• WHAT THE EXERCISE ASKS
From the line that contains "distance to the" through the line that contains "training pipeline is", output every line of the listing below exactly and leave out all the rest.

--------

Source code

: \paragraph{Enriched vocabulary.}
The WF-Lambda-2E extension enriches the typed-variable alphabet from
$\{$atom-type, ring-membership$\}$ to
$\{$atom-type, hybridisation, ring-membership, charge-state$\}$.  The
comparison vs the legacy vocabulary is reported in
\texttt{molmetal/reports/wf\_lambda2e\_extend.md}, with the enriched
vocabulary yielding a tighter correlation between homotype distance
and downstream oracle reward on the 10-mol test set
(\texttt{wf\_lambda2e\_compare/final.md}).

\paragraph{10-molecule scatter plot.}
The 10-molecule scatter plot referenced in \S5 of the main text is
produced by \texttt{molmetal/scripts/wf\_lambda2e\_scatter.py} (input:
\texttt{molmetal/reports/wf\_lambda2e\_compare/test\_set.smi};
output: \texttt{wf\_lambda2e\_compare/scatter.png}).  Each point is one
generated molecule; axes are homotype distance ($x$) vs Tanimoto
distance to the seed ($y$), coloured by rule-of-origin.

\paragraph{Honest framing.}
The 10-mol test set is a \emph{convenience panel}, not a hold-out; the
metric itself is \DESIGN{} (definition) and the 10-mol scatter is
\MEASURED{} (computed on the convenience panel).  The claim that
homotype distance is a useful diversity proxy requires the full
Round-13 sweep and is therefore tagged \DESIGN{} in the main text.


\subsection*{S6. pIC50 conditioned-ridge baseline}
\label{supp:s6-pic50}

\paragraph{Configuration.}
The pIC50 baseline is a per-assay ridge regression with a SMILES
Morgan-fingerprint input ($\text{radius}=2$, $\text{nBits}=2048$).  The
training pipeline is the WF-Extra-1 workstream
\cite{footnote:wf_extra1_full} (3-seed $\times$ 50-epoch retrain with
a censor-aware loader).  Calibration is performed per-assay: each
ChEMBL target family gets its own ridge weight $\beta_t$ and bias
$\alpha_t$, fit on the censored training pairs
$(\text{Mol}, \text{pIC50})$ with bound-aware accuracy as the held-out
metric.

--------

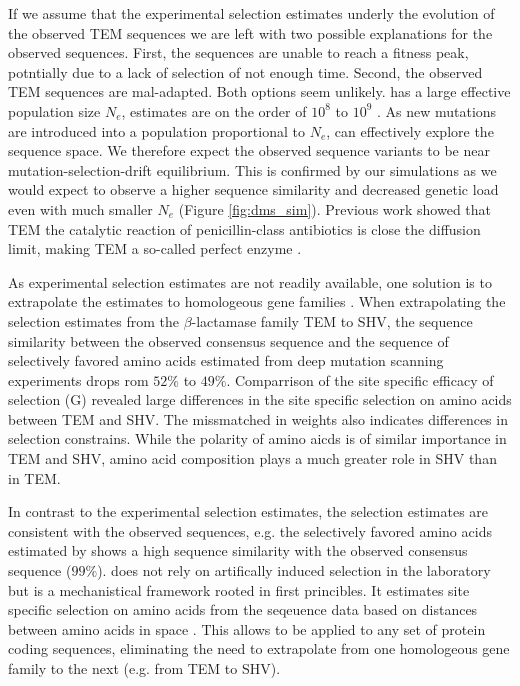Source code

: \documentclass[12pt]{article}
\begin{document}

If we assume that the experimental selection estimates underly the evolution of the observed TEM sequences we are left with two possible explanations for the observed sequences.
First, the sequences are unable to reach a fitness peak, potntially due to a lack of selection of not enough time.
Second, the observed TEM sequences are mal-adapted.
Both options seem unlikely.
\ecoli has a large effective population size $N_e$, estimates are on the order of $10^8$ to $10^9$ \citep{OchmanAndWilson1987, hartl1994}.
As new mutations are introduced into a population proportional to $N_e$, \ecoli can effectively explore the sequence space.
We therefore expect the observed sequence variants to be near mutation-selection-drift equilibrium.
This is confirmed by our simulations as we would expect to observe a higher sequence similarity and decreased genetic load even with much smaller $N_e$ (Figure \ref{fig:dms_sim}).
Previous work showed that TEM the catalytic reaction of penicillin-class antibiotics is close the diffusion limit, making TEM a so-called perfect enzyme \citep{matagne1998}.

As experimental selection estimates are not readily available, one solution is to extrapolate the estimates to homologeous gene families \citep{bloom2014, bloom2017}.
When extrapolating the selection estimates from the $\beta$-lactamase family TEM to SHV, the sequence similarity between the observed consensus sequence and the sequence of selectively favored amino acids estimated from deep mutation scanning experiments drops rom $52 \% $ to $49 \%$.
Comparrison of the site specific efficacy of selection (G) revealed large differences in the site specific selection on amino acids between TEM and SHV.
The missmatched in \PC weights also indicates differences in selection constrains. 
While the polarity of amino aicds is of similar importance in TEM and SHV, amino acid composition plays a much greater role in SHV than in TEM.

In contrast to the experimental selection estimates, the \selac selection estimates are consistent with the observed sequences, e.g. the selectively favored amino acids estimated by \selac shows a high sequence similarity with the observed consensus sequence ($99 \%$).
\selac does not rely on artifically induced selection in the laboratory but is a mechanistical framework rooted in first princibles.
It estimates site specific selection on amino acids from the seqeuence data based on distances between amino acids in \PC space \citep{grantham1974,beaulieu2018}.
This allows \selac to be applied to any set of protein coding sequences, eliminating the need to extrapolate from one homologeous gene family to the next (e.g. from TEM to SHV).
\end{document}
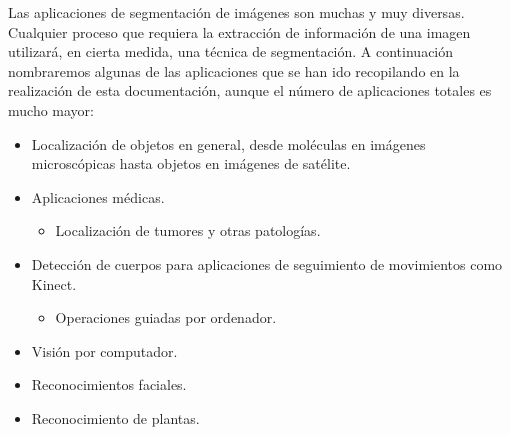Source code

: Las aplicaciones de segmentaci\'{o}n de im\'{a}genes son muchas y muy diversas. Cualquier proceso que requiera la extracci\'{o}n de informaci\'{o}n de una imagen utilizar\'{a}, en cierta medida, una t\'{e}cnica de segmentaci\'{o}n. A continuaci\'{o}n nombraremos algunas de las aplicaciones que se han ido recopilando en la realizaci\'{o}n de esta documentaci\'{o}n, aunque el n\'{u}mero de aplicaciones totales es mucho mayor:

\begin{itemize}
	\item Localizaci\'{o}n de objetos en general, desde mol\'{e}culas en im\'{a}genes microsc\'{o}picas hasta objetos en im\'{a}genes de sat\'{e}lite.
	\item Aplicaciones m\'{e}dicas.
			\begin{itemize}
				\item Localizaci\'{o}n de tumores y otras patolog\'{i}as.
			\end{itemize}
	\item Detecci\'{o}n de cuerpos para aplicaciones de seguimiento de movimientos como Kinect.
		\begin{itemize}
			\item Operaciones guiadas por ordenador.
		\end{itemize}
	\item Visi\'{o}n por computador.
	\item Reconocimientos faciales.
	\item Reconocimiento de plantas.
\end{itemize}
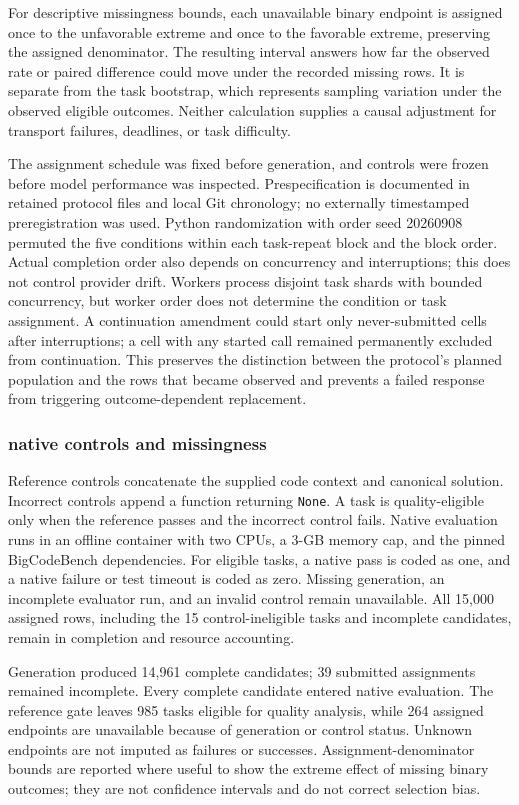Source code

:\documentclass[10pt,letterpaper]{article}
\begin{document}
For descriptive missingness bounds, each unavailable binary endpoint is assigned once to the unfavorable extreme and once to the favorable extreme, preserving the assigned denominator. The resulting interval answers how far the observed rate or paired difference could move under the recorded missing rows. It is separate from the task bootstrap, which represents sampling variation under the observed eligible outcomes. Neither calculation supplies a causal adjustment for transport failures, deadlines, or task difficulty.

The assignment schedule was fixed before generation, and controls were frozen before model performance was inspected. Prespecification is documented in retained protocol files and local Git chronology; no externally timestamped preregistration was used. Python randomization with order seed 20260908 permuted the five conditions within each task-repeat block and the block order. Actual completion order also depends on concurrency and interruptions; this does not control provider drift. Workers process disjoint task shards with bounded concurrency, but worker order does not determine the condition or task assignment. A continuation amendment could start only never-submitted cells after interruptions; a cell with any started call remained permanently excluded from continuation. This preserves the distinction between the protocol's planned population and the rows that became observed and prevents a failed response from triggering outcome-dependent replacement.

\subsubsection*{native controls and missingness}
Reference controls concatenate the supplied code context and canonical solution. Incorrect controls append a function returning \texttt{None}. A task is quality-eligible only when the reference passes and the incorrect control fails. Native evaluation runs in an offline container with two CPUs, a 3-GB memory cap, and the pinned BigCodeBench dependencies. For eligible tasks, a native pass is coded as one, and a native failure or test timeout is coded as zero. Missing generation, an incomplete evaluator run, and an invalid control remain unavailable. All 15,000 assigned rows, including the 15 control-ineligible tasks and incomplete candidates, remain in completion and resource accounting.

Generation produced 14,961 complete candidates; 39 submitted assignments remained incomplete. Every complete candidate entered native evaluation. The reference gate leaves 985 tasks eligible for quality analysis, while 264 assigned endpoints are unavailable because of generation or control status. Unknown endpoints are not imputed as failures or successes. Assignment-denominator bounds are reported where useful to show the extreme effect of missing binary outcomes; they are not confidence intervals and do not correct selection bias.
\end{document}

--------

• EXPECTED ANSWER
distance to the seed ($y$), coloured by rule-of-origin.

\paragraph{Honest framing.}
The 10-mol test set is a \emph{convenience panel}, not a hold-out; the
metric itself is \DESIGN{} (definition) and the 10-mol scatter is
\MEASURED{} (computed on the convenience panel).  The claim that
homotype distance is a useful diversity proxy requires the full
Round-13 sweep and is therefore tagged \DESIGN{} in the main text.


\subsection*{S6. pIC50 conditioned-ridge baseline}
\label{supp:s6-pic50}

\paragraph{Configuration.}
The pIC50 baseline is a per-assay ridge regression with a SMILES
Morgan-fingerprint input ($\text{radius}=2$, $\text{nBits}=2048$).  The
training pipeline is the WF-Extra-1 workstream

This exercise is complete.